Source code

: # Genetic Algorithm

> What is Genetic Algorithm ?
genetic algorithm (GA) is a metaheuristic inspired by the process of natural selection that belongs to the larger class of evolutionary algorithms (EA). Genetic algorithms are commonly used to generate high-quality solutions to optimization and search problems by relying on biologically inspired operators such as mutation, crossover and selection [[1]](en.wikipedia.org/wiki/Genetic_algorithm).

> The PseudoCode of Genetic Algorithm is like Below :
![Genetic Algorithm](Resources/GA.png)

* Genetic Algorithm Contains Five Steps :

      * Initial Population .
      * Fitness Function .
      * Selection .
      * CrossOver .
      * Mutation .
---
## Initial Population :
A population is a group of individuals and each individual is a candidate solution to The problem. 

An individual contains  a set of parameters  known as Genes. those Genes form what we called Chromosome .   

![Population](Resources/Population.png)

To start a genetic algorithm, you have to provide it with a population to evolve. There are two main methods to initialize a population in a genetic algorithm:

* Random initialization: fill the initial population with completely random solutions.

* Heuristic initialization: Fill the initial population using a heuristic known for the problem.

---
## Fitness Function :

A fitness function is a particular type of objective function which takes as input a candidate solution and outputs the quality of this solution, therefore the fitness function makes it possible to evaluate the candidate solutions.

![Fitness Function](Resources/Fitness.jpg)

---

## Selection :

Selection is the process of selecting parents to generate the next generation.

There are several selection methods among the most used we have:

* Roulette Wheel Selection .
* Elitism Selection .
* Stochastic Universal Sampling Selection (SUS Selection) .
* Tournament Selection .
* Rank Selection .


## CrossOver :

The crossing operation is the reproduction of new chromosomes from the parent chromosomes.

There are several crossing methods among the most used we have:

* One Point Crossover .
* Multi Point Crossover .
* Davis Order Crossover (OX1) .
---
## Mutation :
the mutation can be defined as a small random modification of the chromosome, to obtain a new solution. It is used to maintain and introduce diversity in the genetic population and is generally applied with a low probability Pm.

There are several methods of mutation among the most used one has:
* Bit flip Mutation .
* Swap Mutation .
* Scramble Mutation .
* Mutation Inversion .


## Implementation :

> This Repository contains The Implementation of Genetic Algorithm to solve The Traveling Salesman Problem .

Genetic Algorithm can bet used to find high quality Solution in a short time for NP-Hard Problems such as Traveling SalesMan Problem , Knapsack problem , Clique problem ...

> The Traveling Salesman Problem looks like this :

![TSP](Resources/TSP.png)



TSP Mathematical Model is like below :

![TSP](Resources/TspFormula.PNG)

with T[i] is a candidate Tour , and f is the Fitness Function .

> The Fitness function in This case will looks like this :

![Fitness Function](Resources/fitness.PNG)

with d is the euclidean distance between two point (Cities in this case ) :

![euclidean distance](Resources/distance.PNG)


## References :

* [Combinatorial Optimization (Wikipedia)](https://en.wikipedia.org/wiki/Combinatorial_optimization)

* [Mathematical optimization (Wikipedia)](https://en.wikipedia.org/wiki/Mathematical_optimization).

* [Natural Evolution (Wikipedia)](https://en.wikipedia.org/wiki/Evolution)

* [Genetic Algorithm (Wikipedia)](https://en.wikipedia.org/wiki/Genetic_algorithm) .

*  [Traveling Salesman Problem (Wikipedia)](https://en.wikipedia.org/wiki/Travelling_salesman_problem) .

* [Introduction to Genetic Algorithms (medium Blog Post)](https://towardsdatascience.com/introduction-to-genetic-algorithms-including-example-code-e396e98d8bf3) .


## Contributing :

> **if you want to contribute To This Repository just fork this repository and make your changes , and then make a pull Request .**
---+---
■ ACTION ITEM:
Each record above should be repeated exactly as it appears.

■ WRITTEN ANSWER:
Source code

: # Genetic Algorithm

> What is Genetic Algorithm ?
genetic algorithm (GA) is a metaheuristic inspired by the process of natural selection that belongs to the larger class of evolutionary algorithms (EA). Genetic algorithms are commonly used to generate high-quality solutions to optimization and search problems by relying on biologically inspired operators such as mutation, crossover and selection [[1]](en.wikipedia.org/wiki/Genetic_algorithm).

> The PseudoCode of Genetic Algorithm is like Below :
![Genetic Algorithm](Resources/GA.png)

* Genetic Algorithm Contains Five Steps :

      * Initial Population .
      * Fitness Function .
      * Selection .
      * CrossOver .
      * Mutation .
---
## Initial Population :
A population is a group of individuals and each individual is a candidate solution to The problem. 

An individual contains  a set of parameters  known as Genes. those Genes form what we called Chromosome .   

![Population](Resources/Population.png)

To start a genetic algorithm, you have to provide it with a population to evolve. There are two main methods to initialize a population in a genetic algorithm:

* Random initialization: fill the initial population with completely random solutions.

* Heuristic initialization: Fill the initial population using a heuristic known for the problem.

---
## Fitness Function :

A fitness function is a particular type of objective function which takes as input a candidate solution and outputs the quality of this solution, therefore the fitness function makes it possible to evaluate the candidate solutions.

![Fitness Function](Resources/Fitness.jpg)

---

## Selection :

Selection is the process of selecting parents to generate the next generation.

There are several selection methods among the most used we have:

* Roulette Wheel Selection .
* Elitism Selection .
* Stochastic Universal Sampling Selection (SUS Selection) .
* Tournament Selection .
* Rank Selection .


## CrossOver :

The crossing operation is the reproduction of new chromosomes from the parent chromosomes.

There are several crossing methods among the most used we have:

* One Point Crossover .
* Multi Point Crossover .
* Davis Order Crossover (OX1) .
---
## Mutation :
the mutation can be defined as a small random modification of the chromosome, to obtain a new solution. It is used to maintain and introduce diversity in the genetic population and is generally applied with a low probability Pm.

There are several methods of mutation among the most used one has:
* Bit flip Mutation .
* Swap Mutation .
* Scramble Mutation .
* Mutation Inversion .


## Implementation :

> This Repository contains The Implementation of Genetic Algorithm to solve The Traveling Salesman Problem .

Genetic Algorithm can bet used to find high quality Solution in a short time for NP-Hard Problems such as Traveling SalesMan Problem , Knapsack problem , Clique problem ...

> The Traveling Salesman Problem looks like this :

![TSP](Resources/TSP.png)



TSP Mathematical Model is like below :

![TSP](Resources/TspFormula.PNG)

with T[i] is a candidate Tour , and f is the Fitness Function .

> The Fitness function in This case will looks like this :

![Fitness Function](Resources/fitness.PNG)

with d is the euclidean distance between two point (Cities in this case ) :

![euclidean distance](Resources/distance.PNG)


## References :

* [Combinatorial Optimization (Wikipedia)](https://en.wikipedia.org/wiki/Combinatorial_optimization)

* [Mathematical optimization (Wikipedia)](https://en.wikipedia.org/wiki/Mathematical_optimization).

* [Natural Evolution (Wikipedia)](https://en.wikipedia.org/wiki/Evolution)

* [Genetic Algorithm (Wikipedia)](https://en.wikipedia.org/wiki/Genetic_algorithm) .

*  [Traveling Salesman Problem (Wikipedia)](https://en.wikipedia.org/wiki/Travelling_salesman_problem) .

* [Introduction to Genetic Algorithms (medium Blog Post)](https://towardsdatascience.com/introduction-to-genetic-algorithms-including-example-code-e396e98d8bf3) .


## Contributing :

> **if you want to contribute To This Repository just fork this repository and make your changes , and then make a pull Request .**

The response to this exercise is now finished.